[Extracted data entries]
>>
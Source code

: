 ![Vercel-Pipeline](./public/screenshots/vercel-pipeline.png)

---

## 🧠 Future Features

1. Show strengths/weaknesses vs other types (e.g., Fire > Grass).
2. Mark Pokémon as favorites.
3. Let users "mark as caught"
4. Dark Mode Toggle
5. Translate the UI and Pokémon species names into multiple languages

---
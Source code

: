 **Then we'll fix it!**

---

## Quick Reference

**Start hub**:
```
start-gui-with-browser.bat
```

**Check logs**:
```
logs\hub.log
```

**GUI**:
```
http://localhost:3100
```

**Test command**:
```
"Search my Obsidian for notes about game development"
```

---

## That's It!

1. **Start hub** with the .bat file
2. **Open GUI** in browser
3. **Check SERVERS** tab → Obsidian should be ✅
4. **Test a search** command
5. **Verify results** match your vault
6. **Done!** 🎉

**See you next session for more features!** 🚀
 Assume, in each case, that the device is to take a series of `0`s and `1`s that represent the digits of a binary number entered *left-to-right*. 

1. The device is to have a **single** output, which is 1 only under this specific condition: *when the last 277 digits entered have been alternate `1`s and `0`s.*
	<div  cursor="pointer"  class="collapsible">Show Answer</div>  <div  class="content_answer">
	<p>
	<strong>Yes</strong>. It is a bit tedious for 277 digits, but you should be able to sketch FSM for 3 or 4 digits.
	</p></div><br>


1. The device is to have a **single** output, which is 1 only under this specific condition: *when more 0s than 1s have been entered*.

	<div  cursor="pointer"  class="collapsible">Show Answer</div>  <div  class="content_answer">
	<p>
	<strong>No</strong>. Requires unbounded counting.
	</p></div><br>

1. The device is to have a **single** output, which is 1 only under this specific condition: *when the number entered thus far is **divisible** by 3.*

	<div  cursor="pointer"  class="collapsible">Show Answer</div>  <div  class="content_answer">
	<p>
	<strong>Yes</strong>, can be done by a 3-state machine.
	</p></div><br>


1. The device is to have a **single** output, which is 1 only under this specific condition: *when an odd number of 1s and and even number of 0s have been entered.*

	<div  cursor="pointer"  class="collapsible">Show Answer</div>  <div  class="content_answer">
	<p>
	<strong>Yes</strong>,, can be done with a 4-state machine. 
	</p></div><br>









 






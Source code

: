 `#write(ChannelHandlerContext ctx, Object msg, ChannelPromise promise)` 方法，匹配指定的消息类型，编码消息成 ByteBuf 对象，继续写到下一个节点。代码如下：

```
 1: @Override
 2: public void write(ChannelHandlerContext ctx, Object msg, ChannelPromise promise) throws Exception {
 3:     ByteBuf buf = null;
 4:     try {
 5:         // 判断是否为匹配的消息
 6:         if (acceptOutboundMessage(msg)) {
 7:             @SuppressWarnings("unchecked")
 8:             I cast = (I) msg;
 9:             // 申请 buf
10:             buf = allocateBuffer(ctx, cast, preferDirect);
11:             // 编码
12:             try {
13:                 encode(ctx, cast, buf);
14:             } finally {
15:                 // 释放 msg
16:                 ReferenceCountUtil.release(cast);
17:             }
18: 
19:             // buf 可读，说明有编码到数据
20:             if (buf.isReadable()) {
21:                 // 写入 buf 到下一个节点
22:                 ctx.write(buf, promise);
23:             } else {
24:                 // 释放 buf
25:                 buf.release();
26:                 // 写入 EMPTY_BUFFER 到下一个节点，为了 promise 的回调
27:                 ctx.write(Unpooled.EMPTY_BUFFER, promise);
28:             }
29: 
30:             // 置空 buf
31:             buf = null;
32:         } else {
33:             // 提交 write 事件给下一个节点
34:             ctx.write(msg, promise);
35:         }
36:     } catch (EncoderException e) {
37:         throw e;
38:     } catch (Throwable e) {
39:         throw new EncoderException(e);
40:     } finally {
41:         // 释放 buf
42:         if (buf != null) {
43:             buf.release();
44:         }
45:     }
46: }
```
<<
Activity: Please retype the data, matching it exactly.

Result for this task:
Source code

: ![Vercel-Pipeline](./public/screenshots/vercel-pipeline.png)

---

## 🧠 Future Features

1. Show strengths/weaknesses vs other types (e.g., Fire > Grass).
2. Mark Pokémon as favorites.
3. Let users "mark as caught"
4. Dark Mode Toggle
5. Translate the UI and Pokémon species names into multiple languages

---
Source code

: **Then we'll fix it!**

---

## Quick Reference

**Start hub**:
```
start-gui-with-browser.bat
```

**Check logs**:
```
logs\hub.log
```

**GUI**:
```
http://localhost:3100
```

**Test command**:
```
"Search my Obsidian for notes about game development"
```

---

## That's It!

1. **Start hub** with the .bat file
2. **Open GUI** in browser
3. **Check SERVERS** tab → Obsidian should be ✅
4. **Test a search** command
5. **Verify results** match your vault
6. **Done!** 🎉

**See you next session for more features!** 🚀
 Assume, in each case, that the device is to take a series of `0`s and `1`s that represent the digits of a binary number entered *left-to-right*. 

1. The device is to have a **single** output, which is 1 only under this specific condition: *when the last 277 digits entered have been alternate `1`s and `0`s.*
	<div  cursor="pointer"  class="collapsible">Show Answer</div>  <div  class="content_answer">
	<p>
	<strong>Yes</strong>. It is a bit tedious for 277 digits, but you should be able to sketch FSM for 3 or 4 digits.
	</p></div><br>


1. The device is to have a **single** output, which is 1 only under this specific condition: *when more 0s than 1s have been entered*.

	<div  cursor="pointer"  class="collapsible">Show Answer</div>  <div  class="content_answer">
	<p>
	<strong>No</strong>. Requires unbounded counting.
	</p></div><br>

1. The device is to have a **single** output, which is 1 only under this specific condition: *when the number entered thus far is **divisible** by 3.*

	<div  cursor="pointer"  class="collapsible">Show Answer</div>  <div  class="content_answer">
	<p>
	<strong>Yes</strong>, can be done by a 3-state machine.
	</p></div><br>


1. The device is to have a **single** output, which is 1 only under this specific condition: *when an odd number of 1s and and even number of 0s have been entered.*

	<div  cursor="pointer"  class="collapsible">Show Answer</div>  <div  class="content_answer">
	<p>
	<strong>Yes</strong>,, can be done with a 4-state machine. 
	</p></div><br>









 






Source code

: `#write(ChannelHandlerContext ctx, Object msg, ChannelPromise promise)` 方法，匹配指定的消息类型，编码消息成 ByteBuf 对象，继续写到下一个节点。代码如下：

```
 1: @Override
 2: public void write(ChannelHandlerContext ctx, Object msg, ChannelPromise promise) throws Exception {
 3:     ByteBuf buf = null;
 4:     try {
 5:         // 判断是否为匹配的消息
 6:         if (acceptOutboundMessage(msg)) {
 7:             @SuppressWarnings("unchecked")
 8:             I cast = (I) msg;
 9:             // 申请 buf
10:             buf = allocateBuffer(ctx, cast, preferDirect);
11:             // 编码
12:             try {
13:                 encode(ctx, cast, buf);
14:             } finally {
15:                 // 释放 msg
16:                 ReferenceCountUtil.release(cast);
17:             }
18: 
19:             // buf 可读，说明有编码到数据
20:             if (buf.isReadable()) {
21:                 // 写入 buf 到下一个节点
22:                 ctx.write(buf, promise);
23:             } else {
24:                 // 释放 buf
25:                 buf.release();
26:                 // 写入 EMPTY_BUFFER 到下一个节点，为了 promise 的回调
27:                 ctx.write(Unpooled.EMPTY_BUFFER, promise);
28:             }
29: 
30:             // 置空 buf
31:             buf = null;
32:         } else {
33:             // 提交 write 事件给下一个节点
34:             ctx.write(msg, promise);
35:         }
36:     } catch (EncoderException e) {
37:         throw e;
38:     } catch (Throwable e) {
39:         throw new EncoderException(e);
40:     } finally {
41:         // 释放 buf
42:         if (buf != null) {
43:             buf.release();
44:         }
45:     }
46: }
```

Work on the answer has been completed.